Сквозь ресницы Машенька видела, как поток воздуха колеблет и втягивает в распахнутое настежь высокое венецианское окно белую занавесь легчайшего тюля, и ей сразу вспомнился родной дом в Николаеве, похожее окно из ее спальни в сад, похожий тюль, с которым так же шалил ветерок, но, увы, не со Средиземного, а с Черного моря. Машенька была в ясной памяти и в твердом уме – это она почувствовала сразу; пошевелила руками – слушаются, ногами – слушаются, ощупала плечи, грудь, живот, о котором обычно говорила мама, что он "к спине прирос", – все было живое, атласно гладкое, теплое. Только предплечья и кисти рук в шершавых царапинах и пальцы на ногах сбиты и саднят, а в общем, все ничего, все неплохо. Машенька присела на кровати, огляделась: большая белая комната, розовые мраморные полы, огромная кровать со спинками в форме львов, вырезанных из какого-то неизвестного Машеньке розоватого дерева, за окном просматривается свежая зелень высоких кустарников, тишина полная.
Машенька встала на мраморный пол, приятно холодящий босые ступни, особенно ссадины на пальцах, и пошла к двери, обозначенной лишь высокой белой аркой. Анфилада белых комнат тянулась довольно далеко, и нигде не было ни души.
– Мадемуазель, вы ищете ванную? – вдруг негромко раздалось за ее спиной.
Машенька вздрогнула и повернулась на голос – это была горничная Клодин.
– Да, мадам, если можно, – миролюбиво согласилась Машенька, хотя еще секунду назад и не помышляла о ванной.
– Мадемуазель! – строго поправила ее Клодин, горделиво блеснув маленькими черными глазками.
– А-а, хорошо, мадемуазель.
Тридцатипятилетняя горничная Клодин носила свою непорочность, как орден Почетного легиона.
– Вам помочь? – спросила горничная, проводив Машеньку до дверей ванной.
– Спасибо, не надо.
Ванная комната, стены которой были облицованы белым мрамором, а пол вымощен розовым, поражала размерами, никогда в жизни Машенька не видала подобных. Первым делом она взглянула в громадное зеркало, отразившее ее во весь рост. Присмотрелась к лицу. Лицо в зеркале было вроде бы прежнее, то, которое она знала, но чужое. Такая же гладкая, чистая кожа, как и раньше, те же лоб, нос, губы, шея, все чистенькое, видимо, ее помыли, перед тем как положить в постель. Да, лицо было то же самое, будто бы такое же юное, как всегда, и в то же время лет на десять старше… Глаза были другие – вот в чем дело, вроде такие же дымно-карие, чуть раскосые, но не было в них прежнего света, а какая-то отчужденность, спокойная холодность, даже пустота. Да, глаза были пустые – вот в чем секрет… Это не испугало и не удивило Машеньку, ей было как-то все равно.

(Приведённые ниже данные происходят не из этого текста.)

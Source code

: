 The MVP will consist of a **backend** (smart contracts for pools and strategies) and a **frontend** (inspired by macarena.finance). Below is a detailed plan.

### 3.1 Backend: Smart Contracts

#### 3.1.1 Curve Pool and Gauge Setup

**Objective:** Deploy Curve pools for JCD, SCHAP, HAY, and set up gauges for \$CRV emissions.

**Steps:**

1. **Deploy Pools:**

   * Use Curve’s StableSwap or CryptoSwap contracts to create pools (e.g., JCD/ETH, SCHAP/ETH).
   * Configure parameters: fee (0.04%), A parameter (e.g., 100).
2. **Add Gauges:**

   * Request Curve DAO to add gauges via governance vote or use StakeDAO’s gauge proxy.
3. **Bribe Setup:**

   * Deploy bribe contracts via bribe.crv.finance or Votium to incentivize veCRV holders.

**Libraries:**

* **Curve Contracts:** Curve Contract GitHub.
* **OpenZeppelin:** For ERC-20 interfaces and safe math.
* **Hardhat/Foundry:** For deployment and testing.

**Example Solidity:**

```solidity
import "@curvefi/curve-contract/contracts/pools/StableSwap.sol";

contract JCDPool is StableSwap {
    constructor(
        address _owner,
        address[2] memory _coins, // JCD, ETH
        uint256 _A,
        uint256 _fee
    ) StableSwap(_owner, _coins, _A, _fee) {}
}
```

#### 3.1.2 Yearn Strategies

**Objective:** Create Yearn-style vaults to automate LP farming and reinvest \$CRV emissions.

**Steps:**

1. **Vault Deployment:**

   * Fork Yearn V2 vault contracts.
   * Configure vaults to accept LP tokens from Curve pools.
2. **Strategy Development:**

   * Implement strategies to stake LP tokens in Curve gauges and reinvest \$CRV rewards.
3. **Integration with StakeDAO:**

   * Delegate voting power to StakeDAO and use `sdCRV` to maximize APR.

Купание освежило ее, махровая простыня порадовала своей шершавой свежестью; на белые мраморные стены было приятно смотреть, было приятно отражаться с головы до пят в огромном зеркале, видеть капельки воды на своем лице – каждый миг жизни стал физически ощутим так остро, так радостно, как было с ней только однажды, когда после давки на Севастопольской пристани и после ее чудесного спасения она вдруг проснулась в каюте линкора "Генерал Алексеев", который уже давным-давно был в безопасном открытом море. Да, тогда к ней явилось похожее чувство обладания жизнью – каждым своим вздохом, взглядом, мановением пальца и движением бровей. Тогда было так. И сейчас так. А может быть, еще острее.
В дверь ванной комнаты отрывисто постучали, и тут же вошла Клодин с нежно-розовым махровым халатом.
Машенька глянула в зеркало на свои косы, до этого она как-то не обратила на них внимания. Косы были заплетены аккуратнейшим образом.
– Да, мы с госпожой Николь причесали вас и заплели косы, – перехватив ее взгляд, сказала Клодин. – Было много песка и водорослей. У вас прекрасные волосы – это большое счастье для женщины.